DATASET EXTRACT -
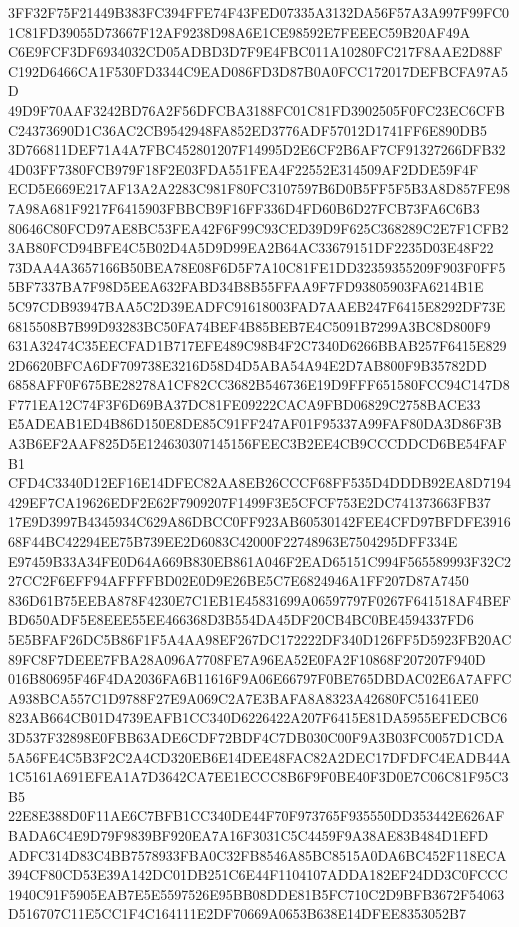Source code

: \documentclass[UTF8,fontset=fandol,zihao=-4,a4paper]{ctexart}
\begin{document}
{{3FF32F75F21449B383FC394FFE74F43FED07335A3132DA56F57A3A997F99FC01C81FD39055D73667F12AF9238D98A6E1CE98592E7FEEEC59B20AF49A
C6E9FCF3DF6934032CD05ADBD3D7F9E4FBC011A10280FC217F8AAE2D88FC192D6466CA1F530FD3344C9EAD086FD3D87B0A0FCC172017DEFBCFA97A5D
49D9F70AAF3242BD76A2F56DFCBA3188FC01C81FD3902505F0FC23EC6CFBC24373690D1C36AC2CB9542948FA852ED3776ADF57012D1741FF6E890DB5
3D766811DEF71A4A7FBC452801207F14995D2E6CF2B6AF7CF91327266DFB324D03FF7380FCB979F18F2E03FDA551FEA4F22552E314509AF2DDE59F4F
ECD5E669E217AF13A2A2283C981F80FC3107597B6D0B5FF5F5B3A8D857FE987A98A681F9217F6415903FBBCB9F16FF336D4FD60B6D27FCB73FA6C6B3
80646C80FCD97AE8BC53FEA42F6F99C93CED39D9F625C368289C2E7F1CFB23AB80FCD94BFE4C5B02D4A5D9D99EA2B64AC33679151DF2235D03E48F22
73DAA4A3657166B50BEA78E08F6D5F7A10C81FE1DD32359355209F903F0FF55BF7337BA7F98D5EEA632FABD34B8B55FFAA9F7FD93805903FA6214B1E
5C97CDB93947BAA5C2D39EADFC91618003FAD7AAEB247F6415E8292DF73E6815508B7B99D93283BC50FA74BEF4B85BEB7E4C5091B7299A3BC8D800F9
631A32474C35EECFAD1B717EFE489C98B4F2C7340D6266BBAB257F6415E8292D6620BFCA6DF709738E3216D58D4D5ABA54A94E2D7AB800F9B35782DD
6858AFF0F675BE28278A1CF82CC3682B546736E19D9FFF651580FCC94C147D8F771EA12C74F3F6D69BA37DC81FE09222CACA9FBD06829C2758BACE33
E5ADEAB1ED4B86D150E8DE85C91FF247AF01F95337A99FAF80DA3D86F3BA3B6EF2AAF825D5E124630307145156FEEC3B2EE4CB9CCCDDCD6BE54FAFB1
CFD4C3340D12EF16E14DFEC82AA8EB26CCCF68FF535D4DDDB92EA8D7194429EF7CA19626EDF2E62F7909207F1499F3E5CFCF753E2DC741373663FB37
17E9D3997B4345934C629A86DBCC0FF923AB60530142FEE4CFD97BFDFE391668F44BC42294EE75B739EE2D6083C42000F22748963E7504295DFF334E
E97459B33A34FE0D64A669B830EB861A046F2EAD65151C994F565589993F32C227CC2F6EFF94AFFFFBD02E0D9E26BE5C7E6824946A1FF207D87A7450
836D61B75EEBA878F4230E7C1EB1E45831699A06597797F0267F641518AF4BEFBD650ADF5E8EEE55EE466368D3B554DA45DF20CB4BC0BE4594337FD6
5E5BFAF26DC5B86F1F5A4AA98EF267DC172222DF340D126FF5D5923FB20AC89FC8F7DEEE7FBA28A096A7708FE7A96EA52E0FA2F10868F207207F940D
016B80695F46F4DA2036FA6B11616F9A06E66797F0BE765DBDAC02E6A7AFFCA938BCA557C1D9788F27E9A069C2A7E3BAFA8A8323A42680FC51641EE0
823AB664CB01D4739EAFB1CC340D6226422A207F6415E81DA5955EFEDCBC63D537F32898E0FBB63ADE6CDF72BDF4C7DB030C00F9A3B03FC0057D1CDA
5A56FE4C5B3F2C2A4CD320EB6E14DEE48FAC82A2DEC17DFDFC4EADB44A1C5161A691EFEA1A7D3642CA7EE1ECCC8B6F9F0BE40F3D0E7C06C81F95C3B5
22E8E388D0F11AE6C7BFB1CC340DE44F70F973765F935550DD353442E626AFBADA6C4E9D79F9839BF920EA7A16F3031C5C4459F9A38AE83B484D1EFD
ADFC314D83C4BB7578933FBA0C32FB8546A85BC8515A0DA6BC452F118ECA394CF80CD53E39A142DC01DB251C6E44F1104107ADDA182EF24DD3C0FCCC
1940C91F5905EAB7E5E5597526E95BB08DDE81B5FC710C2D9BFB3672F54063D516707C11E5CC1F4C164111E2DF70669A0653B638E14DFEE8353052B7
}}
\end{document}
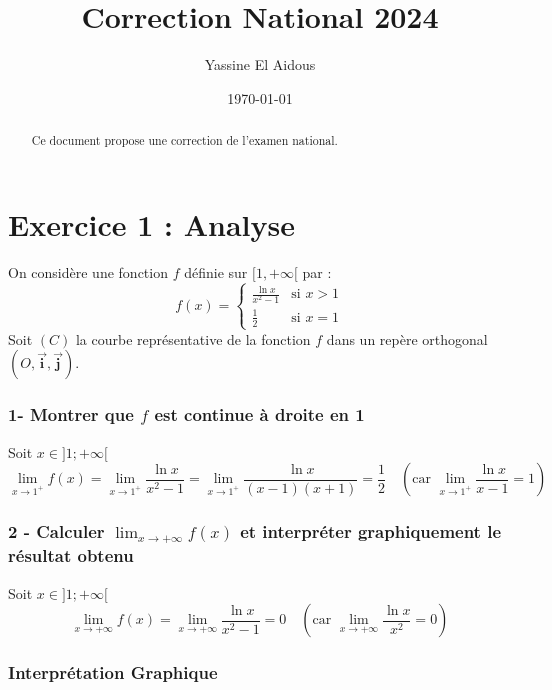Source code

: \documentclass{article}
\title{Correction National 2024}
\author{Yassine El Aidous}
\date{\today}
\begin{document}
\maketitle

\begin{abstract}
    Ce document propose une correction de l'examen national.
\end{abstract}

\tableofcontents

\newpage

\section{Exercice 1 : Analyse}

On considère une fonction \( f \) définie sur \( [1, +\infty[ \) par :
\[
f(x) = 
\begin{cases}
    \frac{\ln x}{x^2 - 1} & \text{si } x > 1 \\
    \frac{1}{2} & \text{si } x = 1
\end{cases}
\]
Soit \( (C) \) la courbe représentative de la fonction \( f \) dans un repère orthogonal \( (O, \vec{\mathbf{i}}, \vec{\mathbf{j}}) \).

\hrulefill %

\subsubsection*{1- Montrer que \( f \) est continue à droite en 1}

Soit \( x \in ]1; +\infty[ \)
\[
\lim_{x \to 1^+} f(x) = \lim_{x \to 1^+} \frac{\ln x}{x^2 - 1} = \lim_{x \to 1^+} \frac{\ln x}{(x-1)(x+1)} = \frac{1}{2} \quad (\text{car } \lim_{x \to 1^+} \frac{\ln x}{x-1} = 1)
\]

\hrulefill %

\subsubsection*{2 - Calculer \( \lim_{x \to +\infty} f(x) \) et interpréter graphiquement le résultat obtenu}

Soit \( x \in ]1;+\infty[ \)
\[
\lim_{x \to +\infty} f(x) = \lim_{x \to +\infty} \frac{\ln x}{x^2 - 1} = 0 \quad (\text{car } \lim_{x \to +\infty} \frac{\ln x}{x^2} = 0)
\]

\subsubsection*{Interprétation Graphique}
\end{document}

WORK INSTRUCTION - Find the word "Soit" in the listing above, then copy each line where it turns up.

SOLUTION -
Soit \( (C) \) la courbe représentative de la fonction \( f \) dans un repère orthogonal \( (O, \vec{\mathbf{i}}, \vec{\mathbf{j}}) \).
Soit \( x \in ]1; +\infty[ \)
Soit \( x \in ]1;+\infty[ \)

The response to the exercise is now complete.